■ **Required work**:
Among the entries below, one line contains "- AI doesn't" and another contains "### Practical Applications". Transcribe those two lines and every line between them, exactly.

Saved data entries:
# # # # #

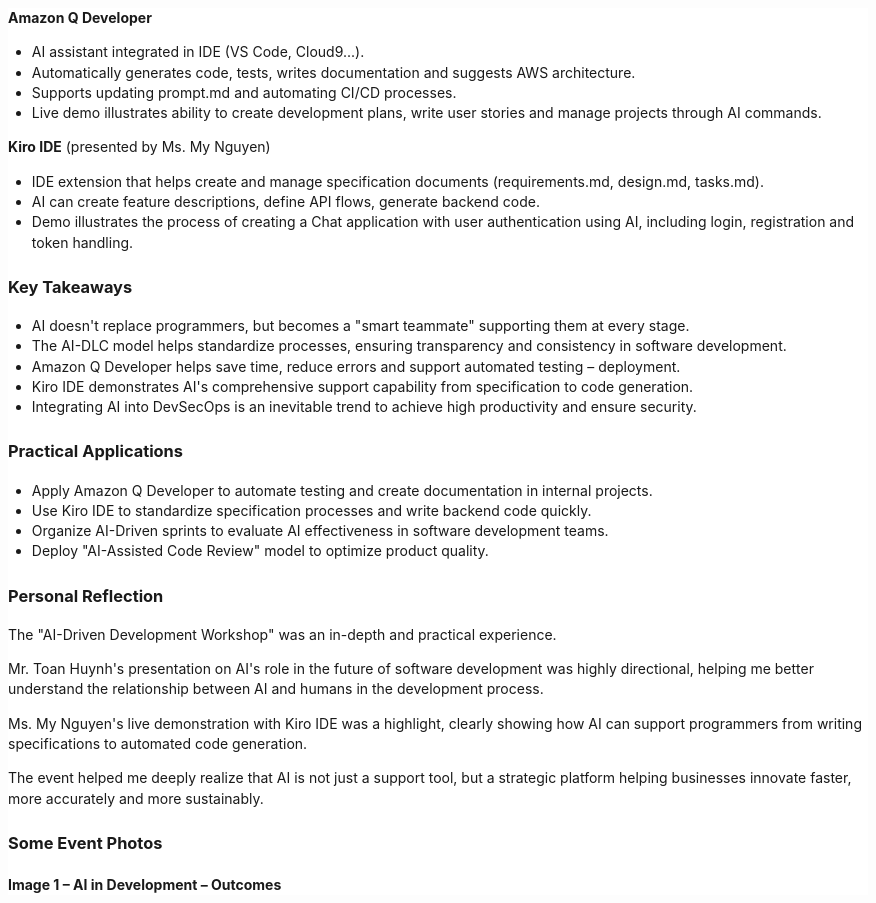 **Amazon Q Developer**
- AI assistant integrated in IDE (VS Code, Cloud9...).
- Automatically generates code, tests, writes documentation and suggests AWS architecture.
- Supports updating prompt.md and automating CI/CD processes.
- Live demo illustrates ability to create development plans, write user stories and manage projects through AI commands.

**Kiro IDE** (presented by Ms. My Nguyen)
- IDE extension that helps create and manage specification documents (requirements.md, design.md, tasks.md).
- AI can create feature descriptions, define API flows, generate backend code.
- Demo illustrates the process of creating a Chat application with user authentication using AI, including login, registration and token handling.

### Key Takeaways

- AI doesn't replace programmers, but becomes a "smart teammate" supporting them at every stage.
- The AI-DLC model helps standardize processes, ensuring transparency and consistency in software development.
- Amazon Q Developer helps save time, reduce errors and support automated testing – deployment.
- Kiro IDE demonstrates AI's comprehensive support capability from specification to code generation.
- Integrating AI into DevSecOps is an inevitable trend to achieve high productivity and ensure security.

### Practical Applications

- Apply Amazon Q Developer to automate testing and create documentation in internal projects.
- Use Kiro IDE to standardize specification processes and write backend code quickly.
- Organize AI-Driven sprints to evaluate AI effectiveness in software development teams.
- Deploy "AI-Assisted Code Review" model to optimize product quality.

### Personal Reflection

The "AI-Driven Development Workshop" was an in-depth and practical experience.

Mr. Toan Huynh's presentation on AI's role in the future of software development was highly directional, helping me better understand the relationship between AI and humans in the development process.

Ms. My Nguyen's live demonstration with Kiro IDE was a highlight, clearly showing how AI can support programmers from writing specifications to automated code generation.

The event helped me deeply realize that AI is not just a support tool, but a strategic platform helping businesses innovate faster, more accurately and more sustainably.

### Some Event Photos

<h4>Image 1 – AI in Development – Outcomes</h4>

# # # # #

■ **Your response**:
- AI doesn't replace programmers, but becomes a "smart teammate" supporting them at every stage.
- The AI-DLC model helps standardize processes, ensuring transparency and consistency in software development.
- Amazon Q Developer helps save time, reduce errors and support automated testing – deployment.
- Kiro IDE demonstrates AI's comprehensive support capability from specification to code generation.
- Integrating AI into DevSecOps is an inevitable trend to achieve high productivity and ensure security.

### Practical Applications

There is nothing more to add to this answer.